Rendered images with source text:
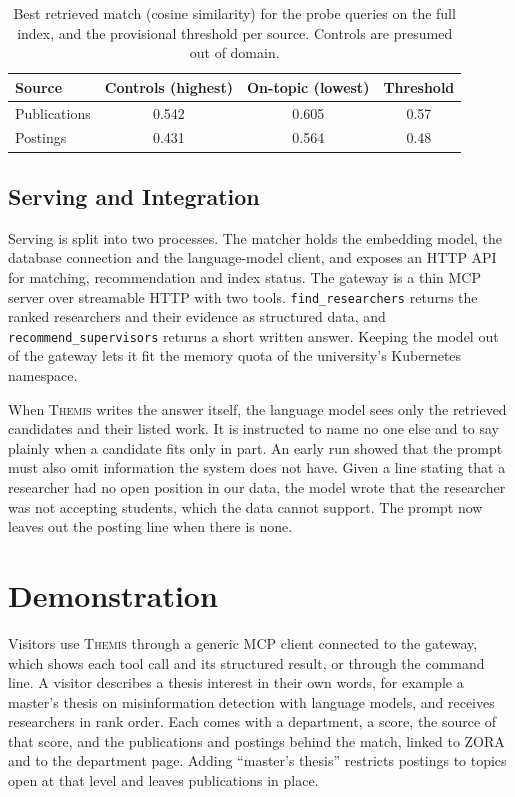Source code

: \documentclass[sigconf,nonacm]{acmart}
\newcommand{\sys}{\textsc{Themis}}
\begin{document}
\begin{table}[t]
\caption{Best retrieved match (cosine similarity) for the probe queries on the full index, and the provisional threshold per source. Controls are presumed out of domain.}
\label{tab:bands}
\small
\begin{tabular}{lccc}
\toprule
Source & Controls (highest) & On-topic (lowest) & Threshold \\
\midrule
Publications & 0.542 & 0.605 & 0.57 \\
Postings     & 0.431 & 0.564 & 0.48 \\
\bottomrule
\end{tabular}
\end{table}

\subsection{Serving and Integration}

Serving is split into two processes. The matcher holds the embedding model, the database connection and the language-model client, and exposes an HTTP API for matching, recommendation and index status. The gateway is a thin MCP server over streamable HTTP with two tools. \texttt{find\_researchers} returns the ranked researchers and their evidence as structured data, and \texttt{recommend\_supervisors} returns a short written answer. Keeping the model out of the gateway lets it fit the memory quota of the university's Kubernetes namespace.

When \sys{} writes the answer itself, the language model sees only the retrieved candidates and their listed work. It is instructed to name no one else and to say plainly when a candidate fits only in part. An early run showed that the prompt must also omit information the system does not have. Given a line stating that a researcher had no open position in our data, the model wrote that the researcher was not accepting students, which the data cannot support. The prompt now leaves out the posting line when there is none.

\section{Demonstration}\label{sec:demo}

Visitors use \sys{} through a generic MCP client connected to the gateway, which shows each tool call and its structured result, or through the command line. A visitor describes a thesis interest in their own words, for example a master's thesis on misinformation detection with language models, and receives researchers in rank order. Each comes with a department, a score, the source of that score, and the publications and postings behind the match, linked to ZORA and to the department page. Adding ``master's thesis'' restricts postings to topics open at that level and leaves publications in place.
\end{document}
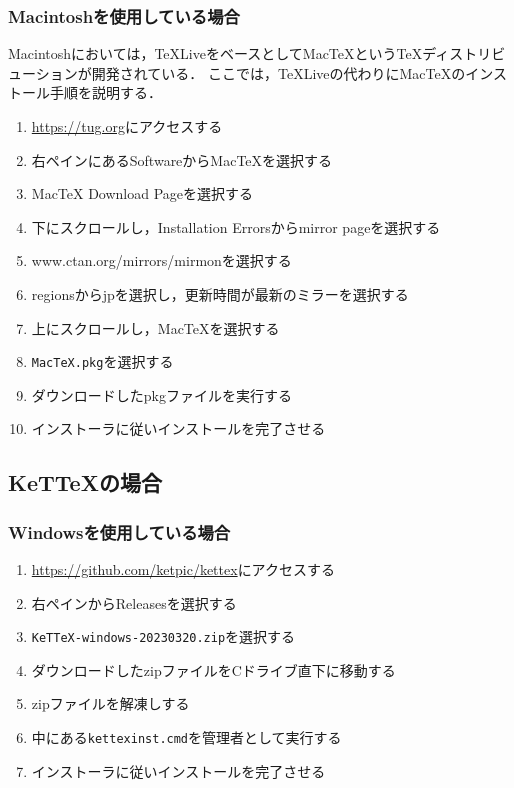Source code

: \subsubsection{Macintoshを使用している場合}
Macintoshにおいては，{\TeX}LiveをベースとしてMac{\TeX}という{\TeX}ディストリビューションが開発されている．
ここでは，{\TeX}Liveの代わりにMac{\TeX}のインストール手順を説明する．
\begin{enumerate}
    \item \url{https://tug.org}にアクセスする
    \item 右ペインにあるSoftwareからMacTeXを選択する
    \item MacTeX Download Pageを選択する
    \item 下にスクロールし，Installation Errorsからmirror pageを選択する
    \item www.ctan.org/mirrors/mirmonを選択する
    \item regionsからjpを選択し，更新時間が最新のミラーを選択する
    \item 上にスクロールし，MacTeXを選択する
    \item \verb|MacTeX.pkg|を選択する
    \item ダウンロードしたpkgファイルを実行する
    \item インストーラに従いインストールを完了させる
\end{enumerate}

\subsection{KeT{\TeX}の場合}

\subsubsection{Windowsを使用している場合}
\begin{enumerate}
    \item \url{https://github.com/ketpic/kettex}にアクセスする
    \item 右ペインからReleasesを選択する
    \item \verb|KeTTeX-windows-20230320.zip|を選択する
    \item ダウンロードしたzipファイルをCドライブ直下に移動する
    \item zipファイルを解凍しする
    \item 中にある\verb|kettexinst.cmd|を管理者として実行する
    \item インストーラに従いインストールを完了させる
\end{enumerate}

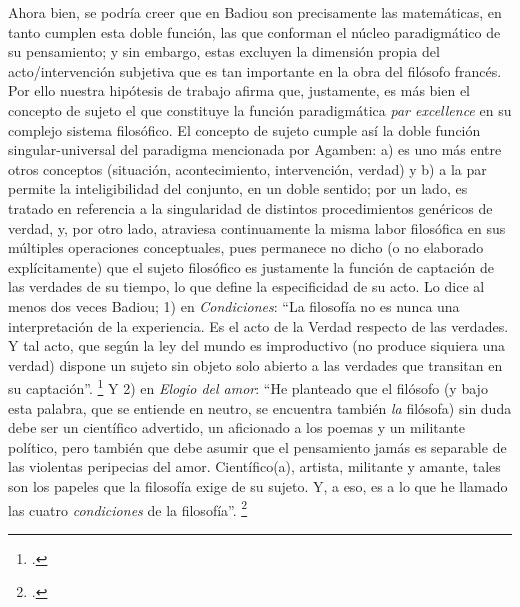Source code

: Ahora bien, se podría creer que en Badiou son precisamente las matemáticas, en tanto cumplen esta doble función, las que conforman el núcleo paradigmático de su pensamiento; y sin embargo, estas excluyen la dimensión propia del acto/intervención subjetiva que es tan importante en la obra del filósofo francés. Por ello nuestra hipótesis de trabajo afirma que, justamente, es más bien el concepto de sujeto el que constituye la función paradigmática \emph{par excellence} en su complejo sistema filosófico. El concepto de sujeto cumple así la doble función singular-universal del paradigma mencionada por Agamben: a) es uno más entre otros conceptos (situación, acontecimiento, intervención, verdad) y b) a la par permite la inteligibilidad del conjunto, en un doble sentido; por un lado, es tratado en referencia a la singularidad de distintos procedimientos genéricos de verdad, y, por otro lado, atraviesa continuamente la misma labor filosófica en sus múltiples operaciones conceptuales, pues permanece no dicho (o no elaborado explícitamente) que el sujeto filosófico es justamente la función de captación de las verdades de su tiempo, lo que define la especificidad de su acto. Lo dice  al menos dos veces Badiou; 1) en \emph{Condiciones}: \enquote{La filosofía no es nunca una interpretación de la experiencia. Es el acto de la Verdad respecto de las verdades. Y tal acto, que según la ley del mundo es improductivo (no produce siquiera una verdad) dispone un sujeto sin objeto solo abierto a las verdades que transitan en su captación}. \footcite[72]{@7072-BADIOU2002} Y 2) en \emph{Elogio del amor}: \enquote{He planteado que el filósofo (y bajo esta palabra, que se entiende en neutro, se encuentra también \emph{la} filósofa) sin duda debe ser un científico advertido, un aficionado a los poemas y un militante político, pero también que debe asumir que el pensamiento jamás es separable de las violentas peripecias del amor. Científico(a), artista, militante y amante, tales son los papeles que la filosofía exige de su sujeto. Y, a eso, es a lo que he llamado las cuatro \emph{condiciones} de la filosofía}. \footcite[4]{@7006-ALAIN2009}

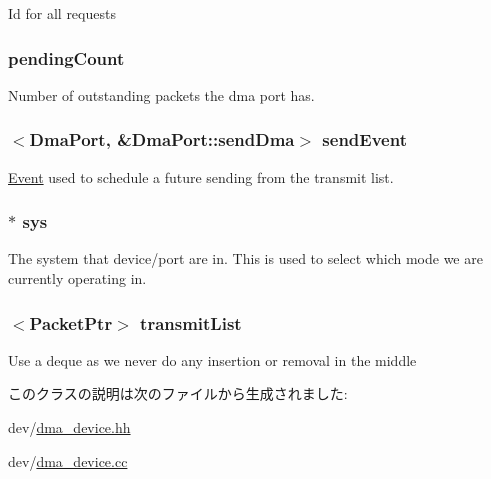 Id for all requests \hypertarget{classDmaPort_a42162a6fc29d8d8b33c43a0d19b60058}{
\subsubsection[{pendingCount}]{ {\bf pendingCount}}}
\label{classDmaPort_a42162a6fc29d8d8b33c43a0d19b60058}
Number of outstanding packets the dma port has. \hypertarget{classDmaPort_a944ed919343d4c184161d71c8b113c98}{
\subsubsection[{sendEvent}]{$<${\bf DmaPort}, \&DmaPort::sendDma$>$ {\bf sendEvent}}}
\label{classDmaPort_a944ed919343d4c184161d71c8b113c98}
\hyperlink{classEvent}{Event} used to schedule a future sending from the transmit list. \hypertarget{classDmaPort_a8ae37465ba84acfef6af3e9b9e6dbbd5}{
\subsubsection[{sys}]{$\ast$ {\bf sys}}}
\label{classDmaPort_a8ae37465ba84acfef6af3e9b9e6dbbd5}
The system that device/port are in. This is used to select which mode we are currently operating in. \hypertarget{classDmaPort_aa1daf4e9dc0076207688f30abccdaab5}{
\subsubsection[{transmitList}]{$<${\bf PacketPtr}$>$ {\bf transmitList}}}
\label{classDmaPort_aa1daf4e9dc0076207688f30abccdaab5}
Use a deque as we never do any insertion or removal in the middle 

このクラスの説明は次のファイルから生成されました:\begin{DoxyCompactItemize}
\item 
dev/\hyperlink{dma__device_8hh}{dma\_\-device.hh}\item 
dev/\hyperlink{dma__device_8cc}{dma\_\-device.cc}\end{DoxyCompactItemize}
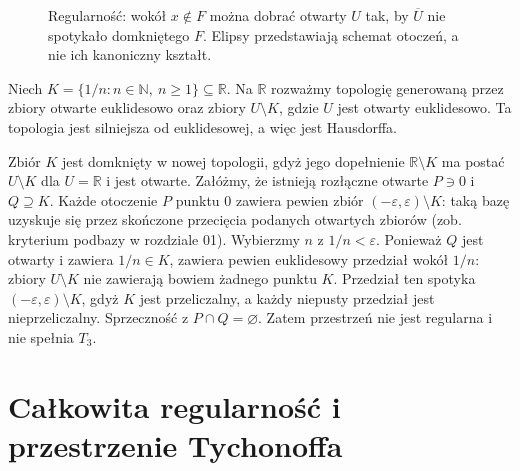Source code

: \begin{figure}[htbp]
\centering
{}
\caption{Regularność: wokół $x\notin F$ można dobrać otwarty
$U$ tak, by $\overline U$ nie spotykało domkniętego $F$.
Elipsy przedstawiają schemat otoczeń, a nie ich kanoniczny kształt.}
\label{fig:topog-regularnosc}
\end{figure}

\begin{przyklad}
\label{ex:topog-k-topologia}
Niech $K=\{1/n:n\in\mathbb N,\ n\ge1\}\subseteq\mathbb R$.
Na $\mathbb R$ rozważmy topologię generowaną przez
zbiory otwarte euklidesowo oraz zbiory $U\setminus K$,
gdzie $U$ jest otwarty euklidesowo. Ta topologia jest
silniejsza od euklidesowej, a więc jest Hausdorffa.

Zbiór $K$ jest domknięty w nowej topologii, gdyż jego dopełnienie
$\mathbb R\setminus K$ ma postać $U\setminus K$ dla
$U=\mathbb R$ i jest otwarte. Załóżmy, że istnieją rozłączne
otwarte $P\ni0$ i $Q\supseteq K$. Każde otoczenie $P$ punktu $0$
zawiera pewien zbiór $(-\varepsilon,\varepsilon)\setminus K$:
taką bazę uzyskuje się przez skończone przecięcia podanych
otwartych zbiorów (zob. kryterium podbazy w rozdziale 01).
Wybierzmy $n$ z $1/n<\varepsilon$.
Ponieważ $Q$ jest otwarty i zawiera $1/n\in K$, zawiera
pewien euklidesowy przedział wokół $1/n$: zbiory
$U\setminus K$ nie zawierają bowiem żadnego punktu $K$.
Przedział ten spotyka $(-\varepsilon,\varepsilon)\setminus K$,
gdyż $K$ jest przeliczalny, a każdy niepusty przedział
jest nieprzeliczalny. Sprzeczność z $P\cap Q=\varnothing$.
Zatem przestrzeń nie jest regularna i nie spełnia $T_3$.
\end{przyklad}

\section{Całkowita regularność i przestrzenie Tychonoffa}
\label{sec:topog-tych}

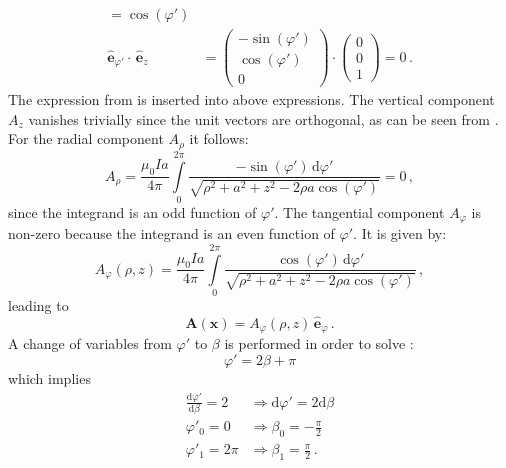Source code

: \begin{align}
                                                                =  \cos(\varphi') \\
  \hat{\mathbf{e}}_{\varphi'} \cdot \,\hat{\mathbf{e}}_z       &= \begin{pmatrix} -\sin(\varphi') \\ \cos(\varphi') \\ 0 \end{pmatrix}
                                                                  \cdot
                                                                  \begin{pmatrix} 0 \\ 0 \\ 1 \end{pmatrix}
                                                                = 0 \, . \label{eqn:e_phiprime_dot_ez}
\end{align}
The expression from  is inserted into above expressions.
The vertical component~$A_z$ vanishes trivially since the unit vectors are orthogonal,
as can be seen from .
For the radial component $A_\rho$ it follows:
\begin{equation}
  A_\rho = \frac{\mu_0 I a}{4 \pi}
           \int\limits_{0}^{2 \pi}
             \frac{-\sin(\varphi') \,\mathrm{d} \varphi'}{\sqrt{ \rho^2 + a^2 + z^2 - 2 \rho a \cos(\varphi')}} = 0 \, ,
\end{equation}
since the integrand is an odd function of $\varphi'$.
The tangential component $A_\varphi$ is non-zero because the integrand is an even function of $\varphi'$.
It is given by:
\begin{equation}
  A_\varphi(\rho, z) = \frac{\mu_0 I a}{4 \pi}
                       \int\limits_{0}^{2 \pi}
                         \frac{\cos(\varphi') \,\mathrm{d} \varphi'}{\sqrt{ \rho^2 + a^2 + z^2 - 2 \rho a \cos(\varphi')}} \, , \label{eqn:a_phi_general}
\end{equation}
leading to
\begin{equation}
  \mathbf{A}(\mathbf{x}) = A_\varphi(\rho, z) \,\hat{\mathbf{e}}_\varphi \, . \label{eqn:a_cwl_components}
\end{equation}
A change of variables from $\varphi'$ to $\beta$ is performed in order to solve :
\begin{equation}
 \varphi' = 2 \beta + \pi
\end{equation}
which implies
\begin{align}
 \frac{\mathrm{d}\varphi'}{\mathrm{d}\beta} = 2     &\Rightarrow \mathrm{d}\varphi' = 2 \mathrm{d}\beta \\
                                 \varphi'_0 = 0     &\Rightarrow           \beta_0 = - \frac{\pi}{2}   \\
                                 \varphi'_1 = 2 \pi &\Rightarrow           \beta_1 =   \frac{\pi}{2}   \, .
\end{align}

Problem statement
Which lines above hold the word "retrieved"? Copy each of them.

Completed task
\caption{Best retrieved match (cosine similarity) for the probe queries on the full index, and the provisional threshold per source. Controls are presumed out of domain.}
When \sys{} writes the answer itself, the language model sees only the retrieved candidates and their listed work. It is instructed to name no one else and to say plainly when a candidate fits only in part. An early run showed that the prompt must also omit information the system does not have. Given a line stating that a researcher had no open position in our data, the model wrote that the researcher was not accepting students, which the data cannot support. The prompt now leaves out the posting line when there is none.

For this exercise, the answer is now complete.